On February 4, 2009, Ms. Marcinkowska filed a letter motion to reopen the case, which the district court treated as a Rule 60(b) motion for relief from final judgment. On February 10, 2009, the district court denied Ms. Marcinkowska’s motion.

Ms. Marcinkowska appeals the district court’s final judgment and denial of her motion for relief from final judgment. This court has jurisdiction under 28 U.S.C. § 1295(a)(1).

III.

This court reviews the grant of a dismissal under Rules 12(b)(2) and 12(b)(6) by applying the law of the regional circuit. Phonometrics, Inc. v. Hospitality Franchise Sys., Inc., 203 F.3d 790, 793 (Fed.Cir.2000). The Court of Appeals for the Fourth Circuit reviews de novo a dismissal for lack of personal jurisdiction, Koehler v. Dodwell, 152 F.3d 304, 307 (4th Cir.1998), and reviews any underlying factual findings for clear error. In re Celotex Corp., 124 F.3d 619, 627 (4th Cir.1997). The Fourth Circuit also reviews de novo a district court’s order granting a 12(b)(6) motion to dismiss. Partington v. Am. Int’l Specialty Lines Ins. Co., 443 F.3d 334, 338 (4th Cir.2006).

*635 A.

Ms. Marcinkowska appeals the district court’s finding that S&S is not subject to personal jurisdiction in that court under Rule 12(b)(2). The constitutional test for personal jurisdiction has two related components: the minimum contacts inquiry and the fairness inquiry. World-Wide Volkswagen Corp. v. Woodson, 444 U.S. 286, 100 S.Ct. 559, 62 L.Ed.2d 490 (1980). Due process requires that a nonresident defendant have certain minimum contacts with the forum such that the maintenance of the suit does not offend “traditional notions of fair play and substantial justice.” Int’l Shoe Co. v. Wash., 326 U.S. 310, 316, 66 S.Ct. 154, 90 L.Ed. 95 (1945). The assertion of personal jurisdiction satisfies due process if “the defendant purposely avails itself of the privilege of conducting activities within the forum state,” Hanson v. Denckla, 357 U.S. 235, 253, 78 S.Ct. 1228, 2 L.Ed.2d 1283 (1958), such that the defendant “should reasonably anticipate being haled into court there,” World-Wide Volkswagen, 444 U.S. at 297, 100 S.Ct. 559. South Carolina courts have construed South Carolina’s long-arm statute, S.C.Code Ann. § SON-SOS (Supp.2007), to reach the limits of due process. See Cockrell v. Hillerich & Bradsby Co., 363 S.C. 485, 611 S.E.2d 505, 508 (2005).

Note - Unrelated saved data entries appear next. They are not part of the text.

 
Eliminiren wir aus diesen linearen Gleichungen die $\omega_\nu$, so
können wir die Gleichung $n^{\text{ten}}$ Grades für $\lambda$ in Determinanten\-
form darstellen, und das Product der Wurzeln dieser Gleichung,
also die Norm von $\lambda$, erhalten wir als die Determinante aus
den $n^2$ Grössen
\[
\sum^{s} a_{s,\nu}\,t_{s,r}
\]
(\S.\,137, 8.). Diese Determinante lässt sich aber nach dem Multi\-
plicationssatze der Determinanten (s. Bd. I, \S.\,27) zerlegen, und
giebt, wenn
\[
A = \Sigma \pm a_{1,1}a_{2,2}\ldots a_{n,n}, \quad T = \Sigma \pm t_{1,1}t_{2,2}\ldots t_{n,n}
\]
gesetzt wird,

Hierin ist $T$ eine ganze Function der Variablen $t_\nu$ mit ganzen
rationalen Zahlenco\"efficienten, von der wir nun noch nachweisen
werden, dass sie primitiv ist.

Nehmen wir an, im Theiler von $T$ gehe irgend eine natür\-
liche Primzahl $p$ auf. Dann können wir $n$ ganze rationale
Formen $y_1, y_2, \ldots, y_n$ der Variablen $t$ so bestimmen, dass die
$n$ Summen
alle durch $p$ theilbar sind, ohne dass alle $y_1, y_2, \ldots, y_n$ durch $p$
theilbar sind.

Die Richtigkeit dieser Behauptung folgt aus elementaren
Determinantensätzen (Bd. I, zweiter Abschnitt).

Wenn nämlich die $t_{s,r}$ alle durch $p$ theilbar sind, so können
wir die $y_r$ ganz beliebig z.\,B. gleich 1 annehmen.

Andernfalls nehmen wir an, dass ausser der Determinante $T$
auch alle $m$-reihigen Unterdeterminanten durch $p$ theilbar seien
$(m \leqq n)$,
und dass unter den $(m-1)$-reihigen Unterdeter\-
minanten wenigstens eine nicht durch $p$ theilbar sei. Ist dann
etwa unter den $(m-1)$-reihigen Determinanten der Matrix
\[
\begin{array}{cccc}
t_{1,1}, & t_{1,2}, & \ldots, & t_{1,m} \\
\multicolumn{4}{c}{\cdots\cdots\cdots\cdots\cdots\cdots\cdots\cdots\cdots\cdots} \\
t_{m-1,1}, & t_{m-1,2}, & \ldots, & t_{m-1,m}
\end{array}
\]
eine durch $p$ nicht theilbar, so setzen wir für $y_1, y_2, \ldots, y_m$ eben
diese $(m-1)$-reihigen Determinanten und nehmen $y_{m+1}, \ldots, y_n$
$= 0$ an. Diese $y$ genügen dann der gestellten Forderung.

Personal jurisdiction over an out-of-state defendant takes the character of either “general” or “specific.” “Specific” jurisdiction means that a cause of action arises out of or is related to a defendant’s activities in the forum state. “General” jurisdiction arises from a defendant’s “continuous and systematic” activities in the forum state. Helicopteros Nacionales de Colombia, S.A. v. Hall, 466 U.S. 408, 415-16, 104 S.Ct. 1868, 80 L.Ed.2d 404 (1984).

The district court found no general jurisdiction over S&S in this case due to a lack of evidence of any systematic or continuous contacts with South Carolina. S&S is a business located in Argentina, with no property, offices, or business in South Carolina. See Marcinkowska v. IMG Worldwide, Inc., No. 0:07-cv-1214, slip op. at 5 (D.S.C. Dec. 29, 2008) (“Order ”).

The court also found no specific jurisdiction in this case because: (1) the Amended Complaint contained insufficient facts alleging an intentional tort (i.e., patent infringement) in South Carolina; (2) Ms. Marcinkowska initiated the email correspondence with S&S regarding licensing of the '669 patent, which did not discuss any infringement of the patent; (3) S&S did not enable third parties in South Carolina to infringe the '669 patent; and (4) under Rule 4(k) of the Federal Rules of Civil Procedure, Ms.